Thoroughly wash the chicken livers, but don't leave them around as they start to go off very rapidly. This dish depends on very light cooking, so freshness is very important.
These are are key seasoning ingredients, apart from the salt and pepper.

Oyster sauce is now readily available in supermarkets or in South-East Asian speciality food outlets. I like the variety with spring onion.

Other ingredients are nam pla, light soy sauce, vegetable stock and garlic. I started with 2 cloves but soon realised this was not enough!

First, chop the onion and garlic and sweat off one half in a little vegetable oil. Be careful not to let the onion burn.

Set the other half aside for later.
Once the onion and garlic have softened, add the rice and stir in well.

Fry gently for a few minutes, stirring frequently until the white rice starts to become translucent.
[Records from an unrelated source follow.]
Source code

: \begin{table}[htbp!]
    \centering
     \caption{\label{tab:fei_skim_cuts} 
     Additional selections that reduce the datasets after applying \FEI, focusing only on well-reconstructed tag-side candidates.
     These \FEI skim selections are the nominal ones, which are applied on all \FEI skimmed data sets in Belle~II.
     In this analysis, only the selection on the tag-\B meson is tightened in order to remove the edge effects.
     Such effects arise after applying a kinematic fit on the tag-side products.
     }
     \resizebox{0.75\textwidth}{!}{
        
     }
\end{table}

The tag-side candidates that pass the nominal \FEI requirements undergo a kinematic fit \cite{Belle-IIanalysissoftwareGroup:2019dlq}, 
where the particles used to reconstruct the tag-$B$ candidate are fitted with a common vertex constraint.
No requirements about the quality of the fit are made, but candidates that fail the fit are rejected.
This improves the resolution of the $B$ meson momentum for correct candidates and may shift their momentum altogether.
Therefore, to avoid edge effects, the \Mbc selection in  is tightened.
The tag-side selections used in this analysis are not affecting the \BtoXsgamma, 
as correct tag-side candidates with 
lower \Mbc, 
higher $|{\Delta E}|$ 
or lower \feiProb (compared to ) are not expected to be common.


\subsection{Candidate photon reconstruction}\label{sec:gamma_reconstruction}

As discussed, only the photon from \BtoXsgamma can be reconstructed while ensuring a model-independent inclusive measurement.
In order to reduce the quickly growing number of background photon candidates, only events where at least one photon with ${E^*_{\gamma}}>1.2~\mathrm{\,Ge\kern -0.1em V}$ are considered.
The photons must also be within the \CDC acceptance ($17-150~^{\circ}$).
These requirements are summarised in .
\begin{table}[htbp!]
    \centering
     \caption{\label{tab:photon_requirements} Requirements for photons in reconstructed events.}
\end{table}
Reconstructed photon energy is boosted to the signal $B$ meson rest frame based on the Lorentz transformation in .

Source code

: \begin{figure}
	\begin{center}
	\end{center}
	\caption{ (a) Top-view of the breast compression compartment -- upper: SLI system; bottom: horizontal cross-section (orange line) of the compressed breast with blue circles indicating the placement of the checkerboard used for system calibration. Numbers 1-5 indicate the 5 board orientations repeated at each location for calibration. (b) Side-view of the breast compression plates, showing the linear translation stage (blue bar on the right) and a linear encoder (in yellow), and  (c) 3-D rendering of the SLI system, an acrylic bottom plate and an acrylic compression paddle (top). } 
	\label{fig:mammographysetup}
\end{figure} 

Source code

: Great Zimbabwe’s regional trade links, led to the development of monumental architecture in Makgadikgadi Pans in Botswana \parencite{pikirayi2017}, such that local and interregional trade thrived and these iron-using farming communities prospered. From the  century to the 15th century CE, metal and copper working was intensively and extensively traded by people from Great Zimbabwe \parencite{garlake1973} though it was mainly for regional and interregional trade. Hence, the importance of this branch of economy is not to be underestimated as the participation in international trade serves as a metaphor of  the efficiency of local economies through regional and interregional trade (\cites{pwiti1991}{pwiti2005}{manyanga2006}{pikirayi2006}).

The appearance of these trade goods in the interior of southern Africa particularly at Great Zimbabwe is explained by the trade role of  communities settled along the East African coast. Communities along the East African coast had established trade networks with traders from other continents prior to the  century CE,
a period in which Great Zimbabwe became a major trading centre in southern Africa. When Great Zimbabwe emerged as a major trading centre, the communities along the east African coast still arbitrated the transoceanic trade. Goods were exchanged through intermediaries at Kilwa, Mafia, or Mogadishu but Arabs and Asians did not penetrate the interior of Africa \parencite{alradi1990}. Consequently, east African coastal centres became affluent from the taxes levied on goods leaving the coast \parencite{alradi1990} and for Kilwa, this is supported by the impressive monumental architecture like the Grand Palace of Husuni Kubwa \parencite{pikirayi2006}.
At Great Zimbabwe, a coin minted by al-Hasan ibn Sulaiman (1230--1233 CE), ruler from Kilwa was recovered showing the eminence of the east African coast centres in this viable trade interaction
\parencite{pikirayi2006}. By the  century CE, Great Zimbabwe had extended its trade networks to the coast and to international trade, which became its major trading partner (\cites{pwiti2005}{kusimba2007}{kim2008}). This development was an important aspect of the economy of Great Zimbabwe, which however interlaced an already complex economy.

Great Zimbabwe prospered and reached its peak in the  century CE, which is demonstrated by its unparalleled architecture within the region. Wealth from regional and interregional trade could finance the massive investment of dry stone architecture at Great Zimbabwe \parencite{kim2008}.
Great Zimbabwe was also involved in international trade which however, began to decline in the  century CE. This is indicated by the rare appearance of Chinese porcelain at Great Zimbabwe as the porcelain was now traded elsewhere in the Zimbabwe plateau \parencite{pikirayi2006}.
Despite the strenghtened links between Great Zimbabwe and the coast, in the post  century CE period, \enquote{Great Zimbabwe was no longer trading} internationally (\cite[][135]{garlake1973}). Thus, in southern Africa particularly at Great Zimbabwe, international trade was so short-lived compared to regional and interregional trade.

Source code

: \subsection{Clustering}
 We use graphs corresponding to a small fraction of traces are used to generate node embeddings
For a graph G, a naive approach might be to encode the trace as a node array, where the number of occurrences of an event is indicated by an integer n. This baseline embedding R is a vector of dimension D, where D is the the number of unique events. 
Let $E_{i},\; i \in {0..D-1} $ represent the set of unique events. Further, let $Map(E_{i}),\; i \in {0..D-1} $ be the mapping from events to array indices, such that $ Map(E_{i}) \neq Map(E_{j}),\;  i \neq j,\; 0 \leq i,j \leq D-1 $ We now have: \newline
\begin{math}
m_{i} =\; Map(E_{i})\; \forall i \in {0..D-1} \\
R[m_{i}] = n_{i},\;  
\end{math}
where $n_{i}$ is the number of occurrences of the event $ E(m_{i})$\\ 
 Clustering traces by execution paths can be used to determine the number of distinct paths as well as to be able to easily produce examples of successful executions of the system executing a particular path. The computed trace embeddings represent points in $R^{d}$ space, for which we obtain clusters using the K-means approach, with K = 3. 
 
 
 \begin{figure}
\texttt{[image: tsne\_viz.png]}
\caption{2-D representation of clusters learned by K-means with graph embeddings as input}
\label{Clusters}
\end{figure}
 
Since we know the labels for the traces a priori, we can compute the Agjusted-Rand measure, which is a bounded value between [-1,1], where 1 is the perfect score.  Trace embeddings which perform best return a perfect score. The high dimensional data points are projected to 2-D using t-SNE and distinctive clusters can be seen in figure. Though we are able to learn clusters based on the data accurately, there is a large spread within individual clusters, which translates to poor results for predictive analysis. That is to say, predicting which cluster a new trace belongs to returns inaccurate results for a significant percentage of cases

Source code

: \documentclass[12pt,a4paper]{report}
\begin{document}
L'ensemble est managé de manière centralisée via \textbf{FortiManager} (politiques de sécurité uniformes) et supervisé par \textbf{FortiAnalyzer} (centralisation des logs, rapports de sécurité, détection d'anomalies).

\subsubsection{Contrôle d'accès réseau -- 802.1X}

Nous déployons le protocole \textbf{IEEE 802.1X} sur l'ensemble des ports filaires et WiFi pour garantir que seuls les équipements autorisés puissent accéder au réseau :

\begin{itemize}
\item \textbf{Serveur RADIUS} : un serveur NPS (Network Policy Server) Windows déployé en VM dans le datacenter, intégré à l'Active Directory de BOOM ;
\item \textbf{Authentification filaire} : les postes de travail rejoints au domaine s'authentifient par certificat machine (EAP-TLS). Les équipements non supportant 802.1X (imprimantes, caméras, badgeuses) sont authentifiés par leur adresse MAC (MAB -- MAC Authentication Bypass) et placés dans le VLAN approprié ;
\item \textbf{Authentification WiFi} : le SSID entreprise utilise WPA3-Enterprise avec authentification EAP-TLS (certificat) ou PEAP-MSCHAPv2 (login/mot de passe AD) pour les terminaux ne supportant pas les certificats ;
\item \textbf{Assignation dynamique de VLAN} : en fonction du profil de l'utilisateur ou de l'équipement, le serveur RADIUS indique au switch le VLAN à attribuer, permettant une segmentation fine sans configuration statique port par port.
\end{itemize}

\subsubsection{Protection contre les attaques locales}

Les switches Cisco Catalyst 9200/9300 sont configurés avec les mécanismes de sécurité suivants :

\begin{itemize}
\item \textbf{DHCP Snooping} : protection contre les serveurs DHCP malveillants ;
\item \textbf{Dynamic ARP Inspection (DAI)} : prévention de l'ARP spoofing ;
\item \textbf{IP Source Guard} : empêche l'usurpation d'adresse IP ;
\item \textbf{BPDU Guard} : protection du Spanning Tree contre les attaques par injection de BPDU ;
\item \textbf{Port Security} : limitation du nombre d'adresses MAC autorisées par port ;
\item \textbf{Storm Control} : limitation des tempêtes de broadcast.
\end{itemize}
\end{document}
In the meantime, make up your cooking stock. Into some boiling water, add the stock cube and a pinch of herbs and season well with salt and freshly ground black pepper. Add half of the soy, oyster and nam pla sauces, holding the rest back to add at the last minute.

As a guide to quantities, add the same amount of stock that you would use when making risotto, i.e. cover the rice with about 1/2 inch of liquid above the rice surface.
While the rice is simmering, prepare the chicken livers.

Boil some water with a pinch of salt and add the livers when the water is boiling. The object is to extract the free blood as surface scum (see the photo) in as little time as possible (preferably less than 30 seconds).

Now strain and wash the livers to remove the scum and plunge them into iced water to prevent them from cooking any further.

This is the critical stage of the recipe. Overcooked livers are horrible - redolent of school meals. But get this right and they will melt in your mouth like butter.
When the rice is almost ready, fry off the remainder of the onions and garlic in some vegetable oil, with salt and black pepper.

This time get the temperature higher and allow some browning.

Now toss the livers into the frying pan and allow the temperature to rise, gently browning the livers.

Chop the spinach leaves and add to the pan, stirring regularly. Once the spinach has begun to wilt, add the remainder of the oyster sauce, soy sauce and nam pla.

It is important not to overdo this stage. Try to get some colour into the livers while wilting the spinach, but don't cook for too long. A couple of minutes should be ample.

During this final stage, drain and serve the rice.
Now turn out your livers, spinach and sauce onto the rice and serve.

Eat immediately - chicken livers cool quickly and go tough when they cool.

If you time all this correctly, the result will astound you. You'll wonder why you never bought chicken livers before. Unless, of course, like me you still can't be doing with liver even when it's cooked perfectly!